SUPPLIED ENTRIES START
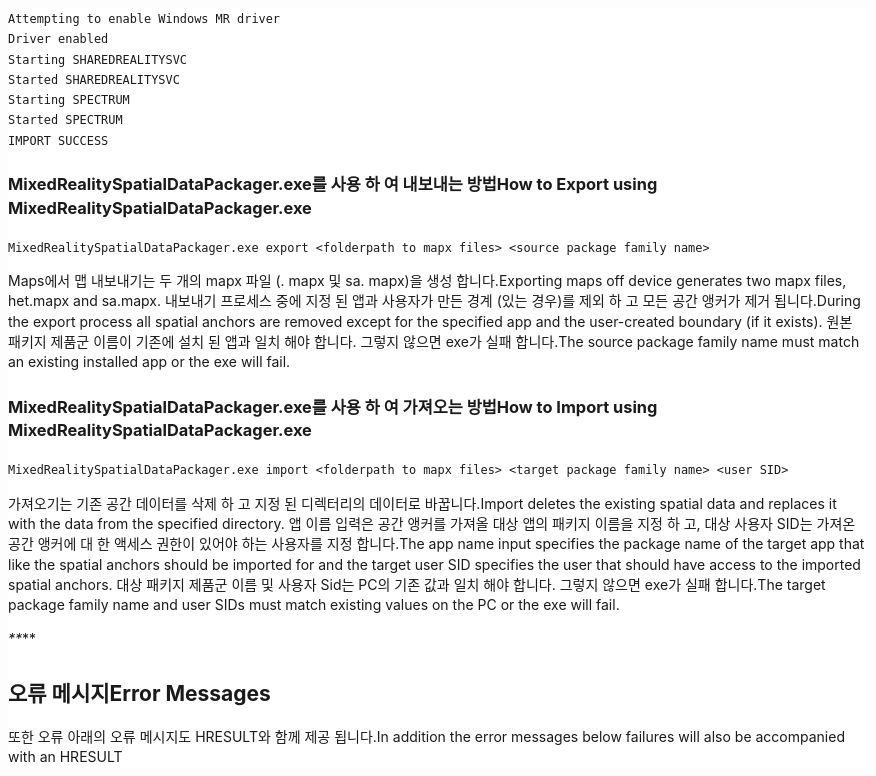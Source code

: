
 ```
Attempting to enable Windows MR driver
Driver enabled
Starting SHAREDREALITYSVC
Started SHAREDREALITYSVC
Starting SPECTRUM
Started SPECTRUM
IMPORT SUCCESS
```

### <a name="how-to-export-using-mixedrealityspatialdatapackagerexe"></a><span data-ttu-id="54f22-144">MixedRealitySpatialDataPackager.exe를 사용 하 여 내보내는 방법</span><span class="sxs-lookup"><span data-stu-id="54f22-144">How to Export using MixedRealitySpatialDataPackager.exe</span></span>
```
MixedRealitySpatialDataPackager.exe export <folderpath to mapx files> <source package family name>    
```

<span data-ttu-id="54f22-145">Maps에서 맵 내보내기는 두 개의 mapx 파일 (. mapx 및 sa. mapx)을 생성 합니다.</span><span class="sxs-lookup"><span data-stu-id="54f22-145">Exporting maps off device generates two mapx files, het.mapx and sa.mapx.</span></span> <span data-ttu-id="54f22-146">내보내기 프로세스 중에 지정 된 앱과 사용자가 만든 경계 (있는 경우)를 제외 하 고 모든 공간 앵커가 제거 됩니다.</span><span class="sxs-lookup"><span data-stu-id="54f22-146">During the export process all spatial anchors are removed except for the specified app and the user-created boundary (if it exists).</span></span> <span data-ttu-id="54f22-147">원본 패키지 제품군 이름이 기존에 설치 된 앱과 일치 해야 합니다. 그렇지 않으면 exe가 실패 합니다.</span><span class="sxs-lookup"><span data-stu-id="54f22-147">The source package family name must match an existing installed app or the exe will fail.</span></span>

### <a name="how-to-import-using-mixedrealityspatialdatapackagerexe"></a><span data-ttu-id="54f22-148">MixedRealitySpatialDataPackager.exe를 사용 하 여 가져오는 방법</span><span class="sxs-lookup"><span data-stu-id="54f22-148">How to Import using MixedRealitySpatialDataPackager.exe</span></span>
```
MixedRealitySpatialDataPackager.exe import <folderpath to mapx files> <target package family name> <user SID>
```
<span data-ttu-id="54f22-149">가져오기는 기존 공간 데이터를 삭제 하 고 지정 된 디렉터리의 데이터로 바꿉니다.</span><span class="sxs-lookup"><span data-stu-id="54f22-149">Import deletes the existing spatial data and replaces it with the data from the specified directory.</span></span> <span data-ttu-id="54f22-150">앱 이름 입력은 공간 앵커를 가져올 대상 앱의 패키지 이름을 지정 하 고, 대상 사용자 SID는 가져온 공간 앵커에 대 한 액세스 권한이 있어야 하는 사용자를 지정 합니다.</span><span class="sxs-lookup"><span data-stu-id="54f22-150">The app name input specifies the package name of the target app that like the spatial anchors should be imported for and the target user SID specifies the user that should have access to the imported spatial anchors.</span></span> <span data-ttu-id="54f22-151">대상 패키지 제품군 이름 및 사용자 Sid는 PC의 기존 값과 일치 해야 합니다. 그렇지 않으면 exe가 실패 합니다.</span><span class="sxs-lookup"><span data-stu-id="54f22-151">The target package family name and user SIDs must match existing values on the PC or the exe will fail.</span></span>


<span data-ttu-id="54f22-152">_\*\*</span><span class="sxs-lookup"><span data-stu-id="54f22-152">_\*\*</span></span>
## <a name="error-messages"></a><span data-ttu-id="54f22-153">오류 메시지</span><span class="sxs-lookup"><span data-stu-id="54f22-153">Error Messages</span></span>
<span data-ttu-id="54f22-154">또한 오류 아래의 오류 메시지도 HRESULT와 함께 제공 됩니다.</span><span class="sxs-lookup"><span data-stu-id="54f22-154">In addition the error messages below failures will also be accompanied with an HRESULT</span></span>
SUPPLIED ENTRIES END
Nothing but an exact copy of the data above, minus its pictures, should appear in the response.

Source code

:
 ```
Attempting to enable Windows MR driver
Driver enabled
Starting SHAREDREALITYSVC
Started SHAREDREALITYSVC
Starting SPECTRUM
Started SPECTRUM
IMPORT SUCCESS
```

### <a name="how-to-export-using-mixedrealityspatialdatapackagerexe"></a><span data-ttu-id="54f22-144">MixedRealitySpatialDataPackager.exe를 사용 하 여 내보내는 방법</span><span class="sxs-lookup"><span data-stu-id="54f22-144">How to Export using MixedRealitySpatialDataPackager.exe</span></span>
```
MixedRealitySpatialDataPackager.exe export <folderpath to mapx files> <source package family name>    
```

<span data-ttu-id="54f22-145">Maps에서 맵 내보내기는 두 개의 mapx 파일 (. mapx 및 sa. mapx)을 생성 합니다.</span><span class="sxs-lookup"><span data-stu-id="54f22-145">Exporting maps off device generates two mapx files, het.mapx and sa.mapx.</span></span> <span data-ttu-id="54f22-146">내보내기 프로세스 중에 지정 된 앱과 사용자가 만든 경계 (있는 경우)를 제외 하 고 모든 공간 앵커가 제거 됩니다.</span><span class="sxs-lookup"><span data-stu-id="54f22-146">During the export process all spatial anchors are removed except for the specified app and the user-created boundary (if it exists).</span></span> <span data-ttu-id="54f22-147">원본 패키지 제품군 이름이 기존에 설치 된 앱과 일치 해야 합니다. 그렇지 않으면 exe가 실패 합니다.</span><span class="sxs-lookup"><span data-stu-id="54f22-147">The source package family name must match an existing installed app or the exe will fail.</span></span>

### <a name="how-to-import-using-mixedrealityspatialdatapackagerexe"></a><span data-ttu-id="54f22-148">MixedRealitySpatialDataPackager.exe를 사용 하 여 가져오는 방법</span><span class="sxs-lookup"><span data-stu-id="54f22-148">How to Import using MixedRealitySpatialDataPackager.exe</span></span>
```
MixedRealitySpatialDataPackager.exe import <folderpath to mapx files> <target package family name> <user SID>
```
<span data-ttu-id="54f22-149">가져오기는 기존 공간 데이터를 삭제 하 고 지정 된 디렉터리의 데이터로 바꿉니다.</span><span class="sxs-lookup"><span data-stu-id="54f22-149">Import deletes the existing spatial data and replaces it with the data from the specified directory.</span></span> <span data-ttu-id="54f22-150">앱 이름 입력은 공간 앵커를 가져올 대상 앱의 패키지 이름을 지정 하 고, 대상 사용자 SID는 가져온 공간 앵커에 대 한 액세스 권한이 있어야 하는 사용자를 지정 합니다.</span><span class="sxs-lookup"><span data-stu-id="54f22-150">The app name input specifies the package name of the target app that like the spatial anchors should be imported for and the target user SID specifies the user that should have access to the imported spatial anchors.</span></span> <span data-ttu-id="54f22-151">대상 패키지 제품군 이름 및 사용자 Sid는 PC의 기존 값과 일치 해야 합니다. 그렇지 않으면 exe가 실패 합니다.</span><span class="sxs-lookup"><span data-stu-id="54f22-151">The target package family name and user SIDs must match existing values on the PC or the exe will fail.</span></span>


<span data-ttu-id="54f22-152">_\*\*</span><span class="sxs-lookup"><span data-stu-id="54f22-152">_\*\*</span></span>
## <a name="error-messages"></a><span data-ttu-id="54f22-153">오류 메시지</span><span class="sxs-lookup"><span data-stu-id="54f22-153">Error Messages</span></span>
<span data-ttu-id="54f22-154">또한 오류 아래의 오류 메시지도 HRESULT와 함께 제공 됩니다.</span><span class="sxs-lookup"><span data-stu-id="54f22-154">In addition the error messages below failures will also be accompanied with an HRESULT</span></span>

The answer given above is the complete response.